#### [WHAT THE TASK REQUIRES]
Where the line containing "To quantitatively verify" appears, end the copy there, keeping that line; start from the first line of the entries, copy exactly, and omit pictures.

#### [EXCERPTED RECORDS]

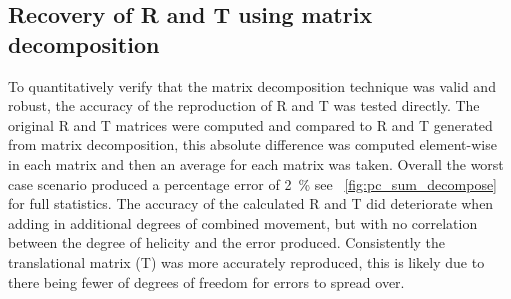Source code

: \subsection{Recovery of R and T using matrix decomposition}

To quantitatively verify that the matrix decomposition technique was valid and robust, the accuracy of the reproduction of \gls{R} and \gls{T} was tested directly.
The original \gls{R} and \gls{T} matrices were computed and compared to \gls{R} and \gls{T} generated from matrix decomposition, this absolute difference was computed element-wise in each matrix and then an average for each matrix was taken.
Overall the worst case scenario produced a percentage error of \SI{2}{\percent} see \figurename~\ref{fig:pc_sum_decompose} for full statistics.
The accuracy of the calculated \gls{R} and \gls{T} did deteriorate when adding in additional degrees of combined movement, but with no correlation between the degree of helicity and the error produced.
Consistently the translational matrix (\gls{T}) was more accurately reproduced, this is likely due to there being fewer of degrees of freedom for errors to spread over.




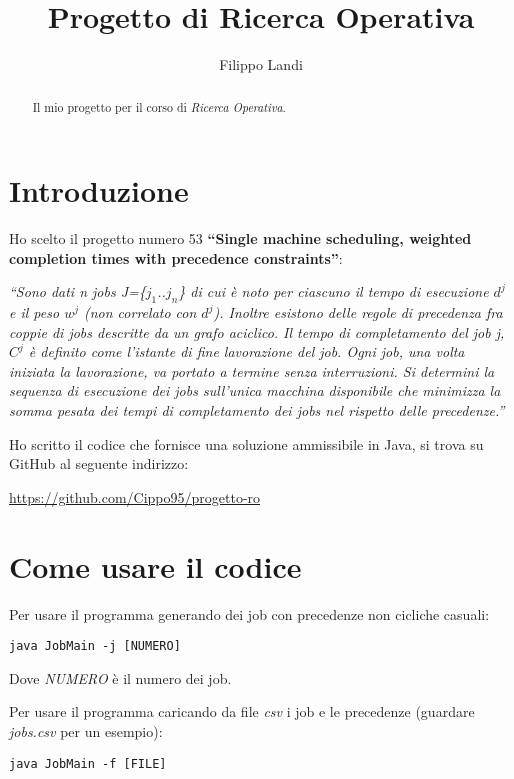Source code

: \documentclass[12pt, letterpaper]{article}
\title{Progetto di Ricerca Operativa}
\author{Filippo Landi}
\begin{document}
\maketitle
\begin{abstract}
Il mio progetto per il corso di \textit{Ricerca Operativa}.
\end{abstract}

\section{Introduzione}
Ho scelto il progetto numero 53 \textbf{``Single machine scheduling, weighted completion times with precedence constraints''}:

\medskip
\textit{``Sono dati n jobs J=\{$j_1$..$j_n$\} di cui è noto per ciascuno il tempo di esecuzione $d^j$ e il peso $w^j$ (non correlato con $d^j$). Inoltre esistono delle regole di precedenza fra coppie di jobs descritte da un grafo aciclico. Il tempo di completamento del job j, $C^j$ è definito come l’istante di fine lavorazione del job. Ogni job, una volta iniziata la lavorazione, va portato a termine senza interruzioni. Si determini la sequenza di esecuzione dei jobs sull’unica macchina disponibile che minimizza la somma pesata dei tempi di completamento dei jobs nel rispetto delle precedenze.''}
\medskip

Ho scritto il codice che fornisce una soluzione ammissibile in Java, si trova su GitHub al seguente indirizzo:

\medskip
\url{https://github.com/Cippo95/progetto-ro}

\section{Come usare il codice}

Per usare il programma generando dei job con precedenze non cicliche casuali:

\begin{verbatim}
java JobMain -j [NUMERO]
\end{verbatim}

Dove \textit{NUMERO} è il numero dei job.
\medskip

\noindent Per usare il programma caricando da file \textit{csv} i job e le precedenze (guardare \textit{jobs.csv} per un esempio):

\begin{verbatim}
java JobMain -f [FILE]
\end{verbatim}
\end{document}
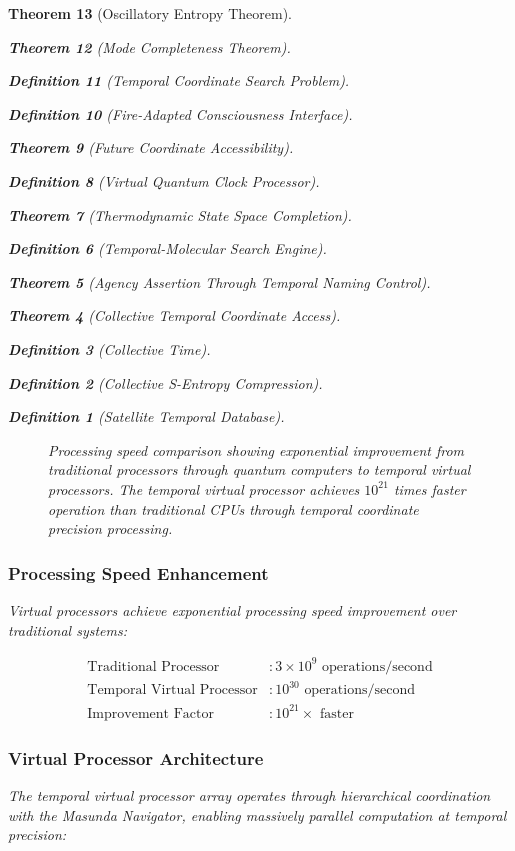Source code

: \documentclass[12pt,a4paper]{article}
\newtheorem{theorem}{Theorem}[section]
\newtheorem{definition}[theorem]{Definition}
\begin{document}
\begin{theorem}[Oscillatory Entropy Theorem]
\begin{theorem}[Mode Completeness Theorem]
\begin{enumerate}
\begin{definition}[Temporal Coordinate Search Problem]
\begin{algorithm}
\begin{definition}[Fire-Adapted Consciousness Interface]
\begin{theorem}[Future Coordinate Accessibility]
\begin{definition}[Virtual Quantum Clock Processor]
\begin{itemize}
\begin{itemize}
\begin{theorem}[Thermodynamic State Space Completion]
\begin{definition}[Temporal-Molecular Search Engine]
\begin{theorem}[Agency Assertion Through Temporal Naming Control]
\begin{remark}
\begin{theorem}[Collective Temporal Coordinate Access]
\begin{definition}[Collective Time]
\begin{definition}[Collective S-Entropy Compression]
\begin{definition}[Satellite Temporal Database]
\begin{algorithm}
\begin{table}[h]
{\begin{figure}[h]
\begin{tikzpicture}[
    node distance=2cm,
    proc/.style={rectangle, draw, text width=2.5cm, text centered, minimum height=1.5cm},
    arrow/.style={thick,->,>=stealth}
]
\end{tikzpicture}
\caption{Processing speed comparison showing exponential improvement from traditional processors through quantum computers to temporal virtual processors. The temporal virtual processor achieves $10^{21}$ times faster operation than traditional CPUs through temporal coordinate precision processing.}
\label{fig:processing_speed_comparison}
\end{figure}

\subsubsection{Processing Speed Enhancement}

Virtual processors achieve exponential processing speed improvement over traditional systems:

\begin{align}
\text{Traditional Processor} &: 3 \times 10^9 \text{ operations/second} \\
\text{Temporal Virtual Processor} &: 10^{30} \text{ operations/second} \\
\text{Improvement Factor} &: 10^{21}\times \text{ faster}
\end{align}

\subsubsection{Virtual Processor Architecture}

The temporal virtual processor array operates through hierarchical coordination with the Masunda Navigator, enabling massively parallel computation at temporal precision:

}
\end{table}
\end{algorithm}
\end{definition}
\end{definition}
\end{definition}
\end{theorem}
\end{remark}
\end{theorem}
\end{definition}
\end{theorem}
\end{itemize}
\end{itemize}
\end{definition}
\end{theorem}
\end{definition}
\end{algorithm}
\end{definition}
\end{enumerate}
\end{theorem}
\end{theorem}
\end{document}

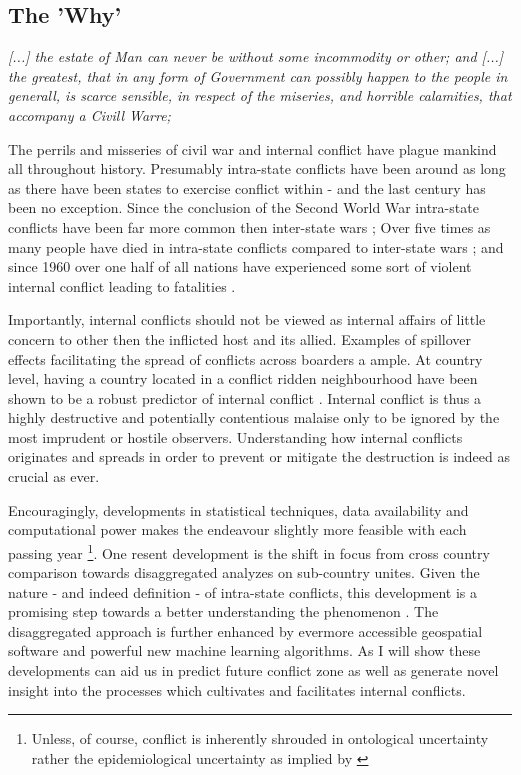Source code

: \documentclass[a4paper]{article}
\begin{document}
\subsection{The 'Why'}

\begin{displayquote}
\emph{[...] the estate of Man can never be without some incommodity or other; and [...] the greatest, that in any form of Government can possibly happen to the people in generall, is scarce sensible, in respect of the miseries, and horrible calamities, that accompany a Civill Warre;} \cite[128]{Hobbes_1991}  \par

\end{displayquote}

The perrils and misseries of civil war and internal conflict have plague mankind all throughout history. Presumably intra-state conflicts have been around as long as there have been states to exercise conflict within - and the last century has been no exception. Since the conclusion of the Second World War intra-state conflicts have been far more common then inter-state wars \citep[563]{Collier_Hoeffler_2004}; Over five times as many people have died in intra-state conflicts compared to inter-state wars \citep[563]{Collier_Hoeffler_2004}; and since 1960 over one half of all nations have experienced some sort of violent internal conflict leading to fatalities \citep[3-4]{Blattman_Miguel_2010}.\par

Importantly, internal conflicts should not be viewed as internal affairs of little concern to other then the inflicted host and its allied. Examples of spillover effects facilitating the spread of conflicts across boarders a ample. At country level, having a country located in a conflict ridden neighbourhood have been shown to be a robust predictor of internal conflict \citep{Hegre_Sambanis_2006,Goldstone_2010}. Internal conflict is thus a highly destructive and potentially contentious malaise only to be ignored by the most imprudent or hostile observers. Understanding how internal conflicts originates and spreads in order to prevent or mitigate the destruction is indeed as crucial as ever.\par

Encouragingly, developments in statistical techniques, data availability and computational power makes the endeavour slightly more feasible with each passing year \footnote{Unless, of course, conflict is inherently shrouded in ontological uncertainty rather the epidemiological uncertainty as implied by \cite{Gartzke_1999}}. One resent development is the shift in focus from cross country comparison towards disaggregated analyzes on sub-country unites. Given the nature - and indeed definition - of intra-state conflicts, this development is a promising step towards a better understanding the phenomenon \citep{Cederman_Gleditsch_2009}. The disaggregated approach is further enhanced by evermore accessible geospatial software and powerful new machine learning algorithms. As I will show these developments can aid us in predict future conflict zone as well as generate novel insight into the processes which cultivates and facilitates internal conflicts.\par
\end{document}
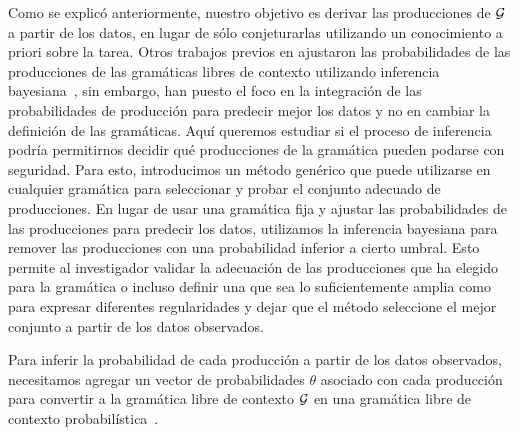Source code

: Como se explicó anteriormente, nuestro objetivo es derivar las producciones de $\gram$ a partir de los datos, en lugar de sólo conjeturarlas utilizando un conocimiento a priori sobre la tarea. Otros trabajos previos en \lot ajustaron las probabilidades de las producciones de las gramáticas libres de contexto utilizando inferencia bayesiana~\cite{piantadosi2016logical}, sin embargo, han puesto el foco en la integración de las probabilidades de producción para predecir mejor los datos y no en cambiar la definición de las gramáticas. Aquí queremos estudiar si el proceso de inferencia podría permitirnos decidir qué producciones de la gramática pueden podarse con seguridad. Para esto, introducimos un método genérico que puede utilizarse en cualquier gramática para seleccionar y probar el conjunto adecuado de producciones. En lugar de usar una gramática fija y ajustar las probabilidades de las producciones para predecir los datos, utilizamos la inferencia bayesiana para remover las producciones con una probabilidad inferior a cierto umbral. Esto permite al investigador validar la adecuación de las producciones que ha elegido para la gramática o incluso definir una que sea lo suficientemente amplia como para expresar diferentes regularidades y dejar que el método seleccione el mejor conjunto a partir de los datos observados.   



Para inferir la probabilidad de cada producción a partir de los datos observados, necesitamos agregar un vector de probabilidades $\theta$ asociado con cada producción para convertir a la gramática libre de contexto $\gram$ en una gramática libre de contexto probabilística~\cite{manning1999foundations}.


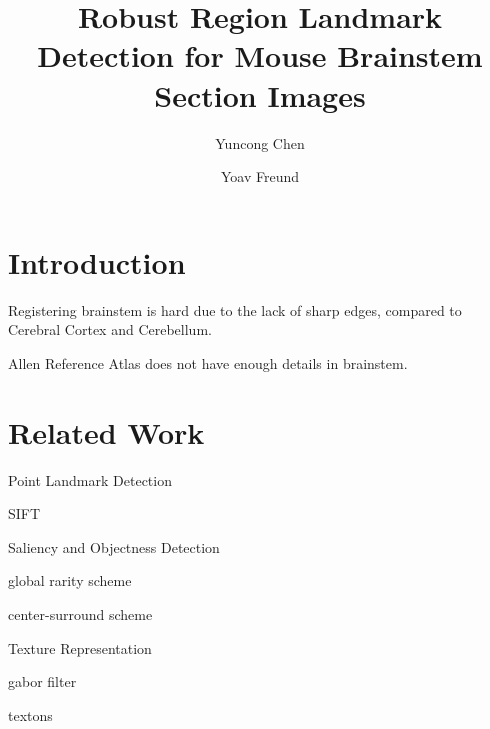 \documentclass{llncs}
\begin{document}
%
%
\title{Robust Region Landmark Detection for Mouse Brainstem Section Images}
%
%
\author{Yuncong Chen \and Yoav Freund}
%
%
%

\maketitle              %

\begin{abstract}

\end{abstract}
%
\section{Introduction}
%

Registering brainstem is hard due to the lack of sharp edges, compared to Cerebral Cortex and Cerebellum.

Allen Reference Atlas does not have enough details in brainstem.



\begin{figure}
\vspace{2.5cm}
\caption{}
\end{figure}


\section{Related Work}

\begin{description}

\item{Point Landmark Detection}

SIFT

\item{Saliency and Objectness Detection}

global rarity scheme

center-surround scheme

\item{Texture Representation}

gabor filter

textons

\end{description}
\end{document}

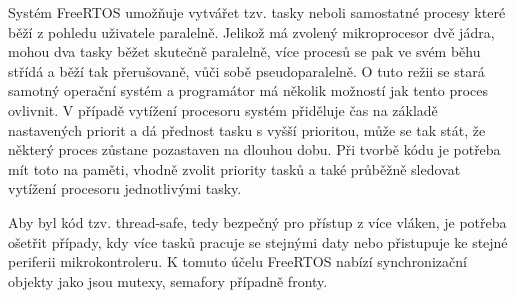         Systém FreeRTOS umožňuje vytvářet tzv. tasky neboli samostatné procesy které běží z pohledu uživatele paralelně. Jelikož má zvolený mikroprocesor dvě jádra, mohou dva tasky běžet skutečně paralelně, více procesů se pak ve svém běhu střídá a běží tak přerušovaně, vůči sobě pseudoparalelně. O tuto režii se stará samotný operační systém a programátor má několik možností jak tento proces ovlivnit. V případě vytížení procesoru systém přiděluje čas na základě nastavených priorit a dá přednost tasku s vyšší prioritou, může se tak stát, že některý proces zůstane pozastaven na dlouhou dobu. Při tvorbě kódu je potřeba mít toto na paměti, vhodně zvolit priority tasků a také průběžně sledovat vytížení procesoru jednotlivými tasky.  

        Aby byl kód tzv. thread-safe, tedy bezpečný pro přístup z více vláken, je potřeba ošetřit případy, kdy více tasků pracuje se stejnými daty nebo přistupuje ke stejné periferii mikrokontroleru. K tomuto účelu FreeRTOS nabízí synchronizační objekty jako jsou mutexy, semafory případně fronty. 

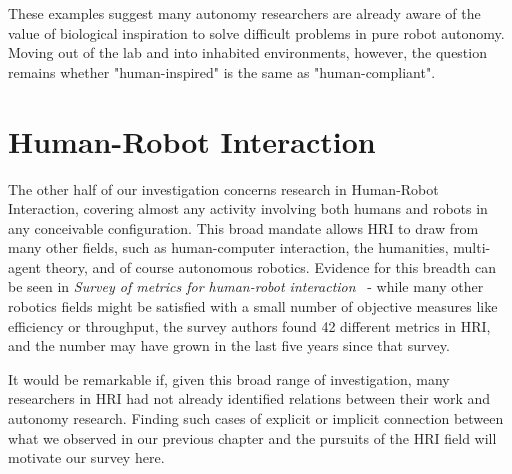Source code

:\documentclass{sfuthesis}
\begin{document}
These examples suggest many autonomy researchers are already aware of the value of biological inspiration to solve difficult problems in pure robot autonomy. Moving out of the lab and into inhabited environments, however, the question remains whether "human-inspired" is the same as "human-compliant".



















\chapter{Human-Robot Interaction}

The other half of our investigation concerns research in Human-Robot Interaction, covering almost any activity involving both humans and robots in any conceivable configuration. This broad mandate allows HRI to draw from many other fields, such as human-computer interaction, the humanities, multi-agent theory, and of course autonomous robotics. Evidence for this breadth can be seen in \textit{Survey of metrics for human-robot interaction}~\cite{murphy2013survey} - while many other robotics fields might be satisfied with a small number of objective measures like efficiency or throughput, the survey authors found 42 different metrics in HRI, and the number may have grown in the last five years since that survey.

It would be remarkable if, given this broad range of investigation, many researchers in HRI had not already identified relations between their work and autonomy research. Finding such cases of explicit or implicit connection between what we observed in our previous chapter and the pursuits of the HRI field will motivate our survey here.
\end{document}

#### [OUTPUT OF THE EXERCISE]
Source code

: \subsection{Recovery of R and T using matrix decomposition}

To quantitatively verify that the matrix decomposition technique was valid and robust, the accuracy of the reproduction of \gls{R} and \gls{T} was tested directly.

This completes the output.